27.4.05

Guadalupe

Los caminos que conducen a Guadalupe, por Trujillo, por Los Ibores, por el paisaje abrupto de Las Villuercas, reconcilian con la creación a quienes no admiten la primacía verde como paradigma exclusivo de belleza natural. Tal vez esa sucesión de tierras broncas y arboledas frescas resuman historia y escenario, el florecimiento y la sequía, la vigorosa sobriedad de la fortaleza y la exuberancia ornamental interior, cierta desmesura anacrónica de tesoros marianos cuyo eco amarillo multiplica la artesanía local en cobre por los soportales. Así, al hervor primario de la leyenda, cuando la Virgen se apareció al pastor Gil Cordero para indicarle el lugar de la imagen oculta, cimiento del primer humilde santuario, sucedió el imperio político y religioso de la historia, esto es, la potestad de los favores regios, desde Alfonso XI hasta Carlos II, y la diligencia monacal de los jerónimos. La construcción del monasterio y sus derivaciones, la estancia solemne de reyes y notables, el agradecimiento secundario de cautivos redimidos o de marineros rescatados, la afluencia de peregrinos, las cuantiosas donaciones y privilegios materiales prolongaron durante siglos su esplendor. Pero, por perdurables que sean los fulgores de la historia, siempre, al fin, se desvanecen, y con el siglo XIX sonó la hora del declive: largo tiempo de penuria y de añoranza, impulsos de leve recuperación, los ojos en el surco antiguo. Se sucedieron épocas de devoción neorrealista, muchedumbres de peregrinos caminando en septiembre hacia el Camarín de la Virgen, penitentes descalzos por los caminos, pecadores subiendo de rodillas la escalinata, ejercicios anuales de una fe terca y rural, hasta que el fervor ilustrado y la autonomización de los trofeos, al viento de las transformaciones posmodernas (ser es haber sido y conservar las cicatrices), adaptaron al consumo las nieves de antaño, convirtieron en parador el colegio de gramática y se acogieron al patrimonio universal para exhibir tan insignes vestigios, méritos y condecoraciones de una épica extinguida.
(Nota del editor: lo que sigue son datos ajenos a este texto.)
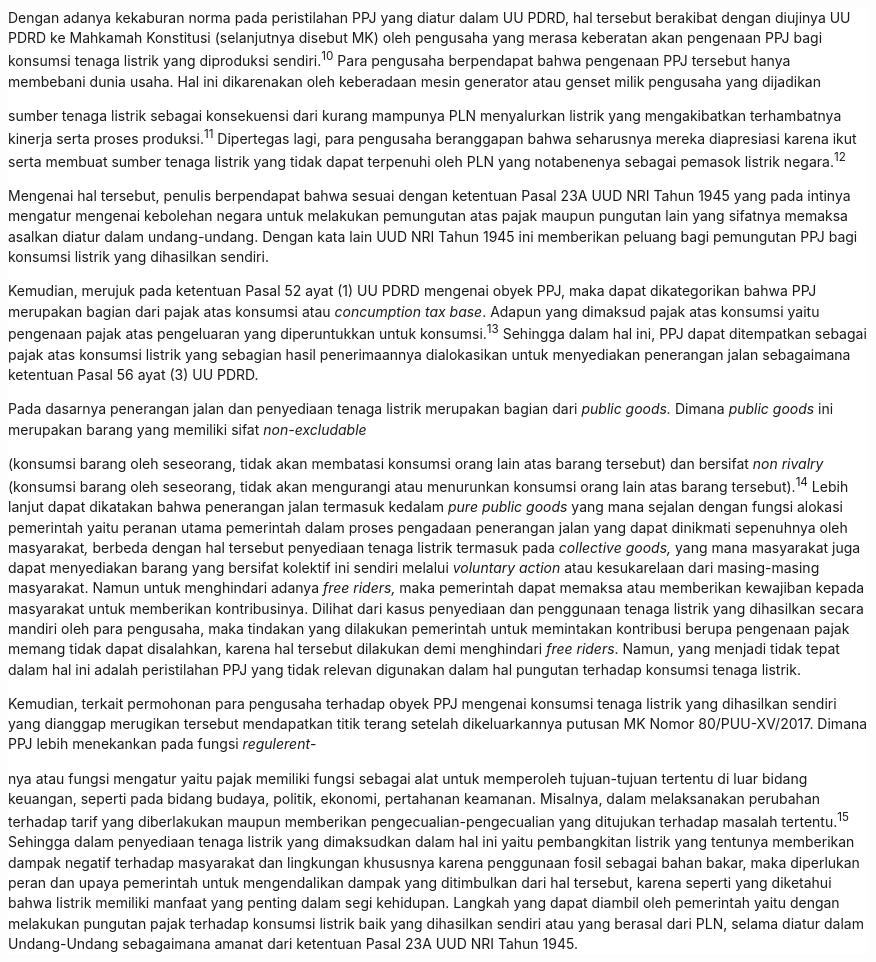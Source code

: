<p><span class="font6">Dengan adanya kekaburan norma pada peristilahan PPJ yang diatur dalam UU PDRD, hal tersebut berakibat dengan diujinya UU PDRD ke Mahkamah Konstitusi (selanjutnya disebut MK) oleh pengusaha yang merasa keberatan akan pengenaan PPJ bagi konsumsi tenaga listrik yang diproduksi sendiri.<sup>10</sup> Para pengusaha berpendapat bahwa pengenaan PPJ tersebut hanya membebani dunia usaha. Hal ini dikarenakan oleh keberadaan mesin generator atau genset milik pengusaha yang dijadikan</span></p>
<p><span class="font6">sumber tenaga listrik sebagai konsekuensi dari kurang mampunya PLN menyalurkan listrik yang mengakibatkan terhambatnya kinerja serta proses produksi.<sup>11</sup> Dipertegas lagi, para pengusaha beranggapan bahwa seharusnya mereka diapresiasi karena ikut serta membuat sumber tenaga listrik yang tidak dapat terpenuhi oleh PLN yang notabenenya sebagai pemasok listrik negara.<sup>12</sup></span></p>
<p><span class="font6">Mengenai hal tersebut, penulis berpendapat bahwa sesuai dengan ketentuan Pasal 23A UUD NRI Tahun 1945 yang pada intinya mengatur mengenai kebolehan negara untuk melakukan pemungutan atas pajak maupun pungutan lain yang sifatnya memaksa asalkan diatur dalam undang-undang. Dengan kata lain UUD NRI Tahun 1945 ini memberikan peluang bagi pemungutan PPJ bagi konsumsi listrik yang dihasilkan sendiri.</span></p>
<p><span class="font6">Kemudian, merujuk pada ketentuan Pasal 52 ayat (1) UU PDRD mengenai obyek PPJ, maka dapat dikategorikan bahwa PPJ merupakan bagian dari pajak atas konsumsi atau </span><span class="font6" style="font-style:italic;">concumption tax base</span><span class="font6">. Adapun yang dimaksud pajak atas konsumsi yaitu pengenaan pajak atas pengeluaran yang diperuntukkan untuk konsumsi.<sup>13</sup> Sehingga dalam hal ini, PPJ dapat ditempatkan sebagai pajak atas konsumsi listrik yang sebagian hasil penerimaannya dialokasikan untuk menyediakan penerangan jalan sebagaimana ketentuan Pasal 56 ayat (3) UU PDRD.</span></p>
<p><span class="font6">Pada dasarnya penerangan jalan dan penyediaan tenaga listrik merupakan bagian dari </span><span class="font6" style="font-style:italic;">public goods.</span><span class="font6"> Dimana </span><span class="font6" style="font-style:italic;">public goods </span><span class="font6">ini merupakan barang yang memiliki sifat </span><span class="font6" style="font-style:italic;">non-excludable</span></p>
<p><span class="font6">(konsumsi barang oleh seseorang, tidak akan membatasi konsumsi orang lain atas barang tersebut) dan bersifat </span><span class="font6" style="font-style:italic;">non rivalry </span><span class="font6">(konsumsi barang oleh seseorang, tidak akan mengurangi atau menurunkan konsumsi orang lain atas barang tersebut).<sup>14</sup> Lebih lanjut dapat dikatakan bahwa penerangan jalan termasuk kedalam </span><span class="font6" style="font-style:italic;">pure public goods</span><span class="font6"> yang mana sejalan dengan fungsi alokasi pemerintah yaitu peranan utama pemerintah dalam proses pengadaan penerangan jalan yang dapat dinikmati sepenuhnya oleh masyarakat</span><span class="font6" style="font-style:italic;">,</span><span class="font6"> berbeda dengan hal tersebut penyediaan tenaga listrik termasuk pada </span><span class="font6" style="font-style:italic;">collective goods,</span><span class="font6"> yang mana masyarakat juga dapat menyediakan barang yang bersifat kolektif ini sendiri melalui </span><span class="font6" style="font-style:italic;">voluntary action</span><span class="font6"> atau kesukarelaan dari masing-masing masyarakat. Namun untuk menghindari adanya </span><span class="font6" style="font-style:italic;">free riders,</span><span class="font6"> maka pemerintah dapat memaksa atau memberikan kewajiban kepada masyarakat untuk memberikan kontribusinya. Dilihat dari kasus penyediaan dan penggunaan tenaga listrik yang dihasilkan secara mandiri oleh para pengusaha, maka tindakan yang dilakukan pemerintah untuk memintakan kontribusi berupa pengenaan pajak memang tidak dapat disalahkan, karena hal tersebut dilakukan demi menghindari </span><span class="font6" style="font-style:italic;">free riders</span><span class="font6">. Namun, yang menjadi tidak tepat dalam hal ini adalah peristilahan PPJ yang tidak relevan digunakan dalam hal pungutan terhadap konsumsi tenaga listrik.</span></p>
<p><span class="font6">Kemudian, terkait permohonan para pengusaha terhadap obyek PPJ mengenai konsumsi tenaga listrik yang dihasilkan sendiri yang dianggap merugikan tersebut mendapatkan titik terang setelah dikeluarkannya putusan MK Nomor 80/PUU-XV/2017. Dimana PPJ lebih menekankan pada fungsi </span><span class="font6" style="font-style:italic;">regulerent</span><span class="font6">-</span></p>
<p><span class="font6">nya atau fungsi mengatur yaitu pajak memiliki fungsi sebagai alat untuk memperoleh tujuan-tujuan tertentu di luar bidang keuangan, seperti pada bidang budaya, politik, ekonomi, pertahanan keamanan. Misalnya, dalam melaksanakan perubahan terhadap tarif yang diberlakukan maupun memberikan pengecualian-pengecualian yang ditujukan terhadap masalah tertentu.<sup>15</sup> Sehingga dalam penyediaan tenaga listrik yang dimaksudkan dalam hal ini yaitu pembangkitan listrik yang tentunya memberikan dampak negatif terhadap masyarakat dan lingkungan khususnya karena penggunaan fosil sebagai bahan bakar, maka diperlukan peran dan upaya pemerintah untuk mengendalikan dampak yang ditimbulkan dari hal tersebut, karena seperti yang diketahui bahwa listrik memiliki manfaat yang penting dalam segi kehidupan. Langkah yang dapat diambil oleh pemerintah yaitu dengan melakukan pungutan pajak terhadap konsumsi listrik baik yang dihasilkan sendiri atau yang berasal dari PLN, selama diatur dalam Undang-Undang sebagaimana amanat dari ketentuan Pasal 23A UUD NRI Tahun 1945.</span></p>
A despecho de los caprichos de la historia, sin embargo, el tiempo protege los signos perennes: un humilladero, calles tortuosas y escarpadas, una plaza triangular, una fuente, el ascetismo de Zurbarán y, por acudir a Cervantes, que subió desde Argel, «el grande y suntuoso monasterio, cuyas murallas encierran la santísima imagen de la emperadora de los cielos».